INSTRUCTIONS TO FOLLOW: Go through the material and pull out every line with the string "mathrm" in it.

-*-

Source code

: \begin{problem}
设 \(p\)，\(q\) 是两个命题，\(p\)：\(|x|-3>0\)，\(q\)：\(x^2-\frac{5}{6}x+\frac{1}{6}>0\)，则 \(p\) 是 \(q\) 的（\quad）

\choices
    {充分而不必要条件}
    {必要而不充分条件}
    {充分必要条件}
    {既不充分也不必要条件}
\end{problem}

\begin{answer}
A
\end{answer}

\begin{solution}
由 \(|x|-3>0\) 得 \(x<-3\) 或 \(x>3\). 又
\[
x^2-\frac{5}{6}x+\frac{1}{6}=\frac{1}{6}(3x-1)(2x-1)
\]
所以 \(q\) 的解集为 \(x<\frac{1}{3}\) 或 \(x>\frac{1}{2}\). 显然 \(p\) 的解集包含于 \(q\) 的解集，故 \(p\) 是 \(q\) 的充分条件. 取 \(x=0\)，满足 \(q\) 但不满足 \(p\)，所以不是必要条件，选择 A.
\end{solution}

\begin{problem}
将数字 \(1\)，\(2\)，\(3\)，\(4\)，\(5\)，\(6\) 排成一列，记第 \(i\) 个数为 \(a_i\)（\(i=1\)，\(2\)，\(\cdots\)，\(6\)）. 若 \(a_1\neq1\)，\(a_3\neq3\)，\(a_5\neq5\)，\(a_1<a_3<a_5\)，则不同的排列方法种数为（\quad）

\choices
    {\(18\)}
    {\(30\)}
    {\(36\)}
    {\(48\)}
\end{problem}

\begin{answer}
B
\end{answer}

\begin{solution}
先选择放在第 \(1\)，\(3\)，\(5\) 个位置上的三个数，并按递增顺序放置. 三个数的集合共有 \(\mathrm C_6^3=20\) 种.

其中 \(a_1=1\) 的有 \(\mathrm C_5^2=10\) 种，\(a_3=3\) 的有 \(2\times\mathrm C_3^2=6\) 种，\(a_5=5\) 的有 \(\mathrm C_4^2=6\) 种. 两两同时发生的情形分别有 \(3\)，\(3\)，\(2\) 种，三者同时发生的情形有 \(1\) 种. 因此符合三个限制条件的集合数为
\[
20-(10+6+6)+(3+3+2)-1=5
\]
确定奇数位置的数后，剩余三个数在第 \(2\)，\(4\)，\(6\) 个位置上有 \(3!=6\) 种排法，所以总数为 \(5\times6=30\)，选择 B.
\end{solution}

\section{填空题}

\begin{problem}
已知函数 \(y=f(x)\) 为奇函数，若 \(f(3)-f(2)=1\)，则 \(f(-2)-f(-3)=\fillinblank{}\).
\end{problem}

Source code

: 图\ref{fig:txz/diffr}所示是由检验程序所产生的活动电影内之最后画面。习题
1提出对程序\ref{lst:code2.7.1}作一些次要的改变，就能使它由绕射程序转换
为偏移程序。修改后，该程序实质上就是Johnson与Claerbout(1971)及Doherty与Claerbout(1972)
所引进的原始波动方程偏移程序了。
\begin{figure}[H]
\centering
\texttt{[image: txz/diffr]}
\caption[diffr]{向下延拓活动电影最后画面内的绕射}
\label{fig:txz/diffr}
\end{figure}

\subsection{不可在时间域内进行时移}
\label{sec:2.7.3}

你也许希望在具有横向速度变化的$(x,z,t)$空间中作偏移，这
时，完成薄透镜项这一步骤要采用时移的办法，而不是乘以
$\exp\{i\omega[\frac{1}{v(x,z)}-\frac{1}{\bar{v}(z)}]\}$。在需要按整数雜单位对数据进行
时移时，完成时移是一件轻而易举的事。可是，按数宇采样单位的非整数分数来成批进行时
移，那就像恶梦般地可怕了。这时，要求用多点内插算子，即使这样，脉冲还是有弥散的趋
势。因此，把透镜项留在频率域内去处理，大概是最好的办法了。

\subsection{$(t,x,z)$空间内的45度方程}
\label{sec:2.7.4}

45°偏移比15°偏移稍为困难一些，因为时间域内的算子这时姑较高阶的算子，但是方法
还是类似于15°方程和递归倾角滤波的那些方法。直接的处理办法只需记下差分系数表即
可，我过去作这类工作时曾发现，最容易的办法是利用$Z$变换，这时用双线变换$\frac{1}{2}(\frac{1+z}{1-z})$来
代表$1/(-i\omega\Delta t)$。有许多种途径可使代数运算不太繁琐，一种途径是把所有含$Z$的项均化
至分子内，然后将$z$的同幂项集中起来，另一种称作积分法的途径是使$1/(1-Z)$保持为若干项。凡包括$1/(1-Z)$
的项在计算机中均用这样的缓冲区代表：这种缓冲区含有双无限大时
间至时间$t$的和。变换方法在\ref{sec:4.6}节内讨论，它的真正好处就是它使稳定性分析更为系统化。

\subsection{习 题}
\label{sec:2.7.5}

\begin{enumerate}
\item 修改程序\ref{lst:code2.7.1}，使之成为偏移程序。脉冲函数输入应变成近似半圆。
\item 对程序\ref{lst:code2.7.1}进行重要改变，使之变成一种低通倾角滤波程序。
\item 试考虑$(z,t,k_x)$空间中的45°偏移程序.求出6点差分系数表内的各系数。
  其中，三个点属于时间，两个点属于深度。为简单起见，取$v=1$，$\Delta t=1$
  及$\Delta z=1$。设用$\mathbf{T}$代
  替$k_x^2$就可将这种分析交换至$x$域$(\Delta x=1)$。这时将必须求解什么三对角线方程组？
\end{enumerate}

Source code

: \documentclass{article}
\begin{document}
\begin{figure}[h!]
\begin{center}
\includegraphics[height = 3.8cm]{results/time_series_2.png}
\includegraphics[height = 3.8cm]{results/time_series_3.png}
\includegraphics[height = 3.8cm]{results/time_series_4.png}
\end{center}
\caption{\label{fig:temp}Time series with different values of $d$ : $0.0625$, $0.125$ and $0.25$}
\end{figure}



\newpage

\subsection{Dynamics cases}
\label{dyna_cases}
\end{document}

-*-

ANSWER:
先选择放在第 \(1\)，\(3\)，\(5\) 个位置上的三个数，并按递增顺序放置. 三个数的集合共有 \(\mathrm C_6^3=20\) 种.
其中 \(a_1=1\) 的有 \(\mathrm C_5^2=10\) 种，\(a_3=3\) 的有 \(2\times\mathrm C_3^2=6\) 种，\(a_5=5\) 的有 \(\mathrm C_4^2=6\) 种. 两两同时发生的情形分别有 \(3\)，\(3\)，\(2\) 种，三者同时发生的情形有 \(1\) 种. 因此符合三个限制条件的集合数为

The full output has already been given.